Sometimes the relationship between separated or divorced parents is so conflict-ridden that they're unable to co-parent their children healthily. Some states, including North Carolina, have laws that address the role of parenting coordinators (PC) in these high-conflict cases.
A high-conflict situation isn't just one where parents don't like each other or occasionally disagree on parenting issues. For a PC to be ordered, a judge must believe that a child's well-being is at risk, short-term and possibly long-term, because of a couple's inability to work together as parents.
A PC is usually mandated by the court, with specific directives regarding his or her role and responsibilities in reporting back to the court. Even if a judge doesn't order parents to work with a PC, they may choose to have one anyway. The parents are required to pay a fee whether the PC is court-ordered or not.
Parenting coordinators are usually attorneys or mental health professionals. They're a neutral party who can help parents develop the communication and problem-solving skills they need to create and stick to a parenting plan. The PC visits both parents' homes and may moderate complaints made by one parent about the other. A PC is usually involved for anywhere from one to three years.
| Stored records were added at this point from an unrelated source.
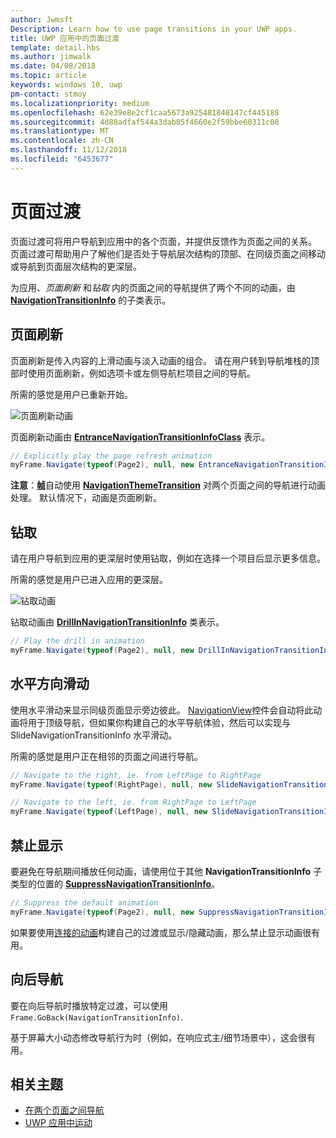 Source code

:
 ```yaml
---
author: Jwmsft
Description: Learn how to use page transitions in your UWP apps.
title: UWP 应用中的页面过渡
template: detail.hbs
ms.author: jimwalk
ms.date: 04/08/2018
ms.topic: article
keywords: windows 10, uwp
pm-contact: stmoy
ms.localizationpriority: medium
ms.openlocfilehash: 62e39e8e2cf1caa5673a925481848147cf445188
ms.sourcegitcommit: 4d88adfaf544a3dab05f4660e2f59bbe60311c00
ms.translationtype: MT
ms.contentlocale: zh-CN
ms.lasthandoff: 11/12/2018
ms.locfileid: "6453677"
---
```

# <a name="page-transitions"></a>页面过渡

页面过渡可将用户导航到应用中的各个页面，并提供反馈作为页面之间的关系。 页面过渡可帮助用户了解他们是否处于导航层次结构的顶部、在同级页面之间移动或导航到页面层次结构的更深层。

为应用、*页面刷新* 和*钻取* 内的页面之间的导航提供了两个不同的动画，由 [**NavigationTransitionInfo**](https://docs.microsoft.com/uwp/api/windows.ui.xaml.media.animation.navigationtransitioninfo) 的子类表示。

## <a name="page-refresh"></a>页面刷新

页面刷新是传入内容的上滑动画与淡入动画的组合。 请在用户转到导航堆栈的顶部时使用页面刷新，例如选项卡或左侧导航栏项目之间的导航。

所需的感觉是用户已重新开始。

![页面刷新动画](images/page-refresh.gif)

页面刷新动画由 [**EntranceNavigationTransitionInfoClass**](https://docs.microsoft.com/uwp/api/windows.ui.xaml.media.animation.entrancenavigationtransitioninfo) 表示。

```csharp
// Explicitly play the page refresh animation
myFrame.Navigate(typeof(Page2), null, new EntranceNavigationTransitionInfo());

```

**注意**：[**帧**](https://docs.microsoft.com/uwp/api/windows.ui.xaml.controls.frame)自动使用 [**NavigationThemeTransition**](https://docs.microsoft.com/uwp/api/windows.ui.xaml.media.animation.navigationthemetransition) 对两个页面之间的导航进行动画处理。 默认情况下，动画是页面刷新。

## <a name="drill"></a>钻取

请在用户导航到应用的更深层时使用钻取，例如在选择一个项目后显示更多信息。

所需的感觉是用户已进入应用的更深层。

![钻取动画](images/drill.gif)

钻取动画由 [**DrillInNavigationTransitionInfo**](https://docs.microsoft.com/uwp/api/windows.ui.xaml.media.animation.drillinnavigationtransitioninfo) 类表示。

```csharp
// Play the drill in animation
myFrame.Navigate(typeof(Page2), null, new DrillInNavigationTransitionInfo());
```

## <a name="horizontal-slide"></a>水平方向滑动

使用水平滑动来显示同级页面显示旁边彼此。 [NavigationView](../controls-and-patterns/navigationview.md)控件会自动将此动画将用于顶级导航，但如果你构建自己的水平导航体验，然后可以实现与 SlideNavigationTransitionInfo 水平滑动。

所需的感觉是用户正在相邻的页面之间进行导航。 

```csharp
// Navigate to the right, ie. from LeftPage to RightPage
myFrame.Navigate(typeof(RightPage), null, new SlideNavigationTransitionInfo() { SlideNavigationTransitionEffect.FromRight } );

// Navigate to the left, ie. from RightPage to LeftPage
myFrame.Navigate(typeof(LeftPage), null, new SlideNavigationTransitionInfo() { SlideNavigationTransitionEffect.FromLeft } );
```

## <a name="suppress"></a>禁止显示

要避免在导航期间播放任何动画，请使用位于其他 **NavigationTransitionInfo** 子类型的位置的 [**SuppressNavigationTransitionInfo**](https://docs.microsoft.com/uwp/api/windows.ui.xaml.media.animation.suppressnavigationtransitioninfo)。

```csharp
// Suppress the default animation
myFrame.Navigate(typeof(Page2), null, new SuppressNavigationTransitionInfo());
```

如果要使用[连接的动画](connected-animation.md)构建自己的过渡或显示/隐藏动画，那么禁止显示动画很有用。

## <a name="backwards-navigation"></a>向后导航

要在向后导航时播放特定过渡，可以使用 `Frame.GoBack(NavigationTransitionInfo)`.

基于屏幕大小动态修改导航行为时（例如，在响应式主/细节场景中），这会很有用。

## <a name="related-topics"></a>相关主题

- [在两个页面之间导航](../basics/navigate-between-two-pages.md)
- [UWP 应用中运动](index.md)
The role of the PC should not be underestimated. His or her recommendations aren't just suggestions. If parents don't follow a PC's recommendations, there could be consequences. They are required to report to the court.
The PC can control and restrict a number of things related to children, including:
- Extracurricular activities
- Religious services
- Where parents can go and what kinds of activities they can engage in with their kids
- Who children can be around, including friends and family
This may seem like a lot of control, but it may be necessary if parents can't agree on these issues or if the children are being subjected to negative influences.
If one or both parents disagree with a PC's recommendations, they must file a motion with the court. A PC won't be replaced unless a judge agrees that there's a valid reason to do so.
If the court has ordered a PC, you need to understand what that person's role is and what your responsibilities are. Your North Carolina family law attorney can provide more information and advice for working productively with the PC for the good of your children.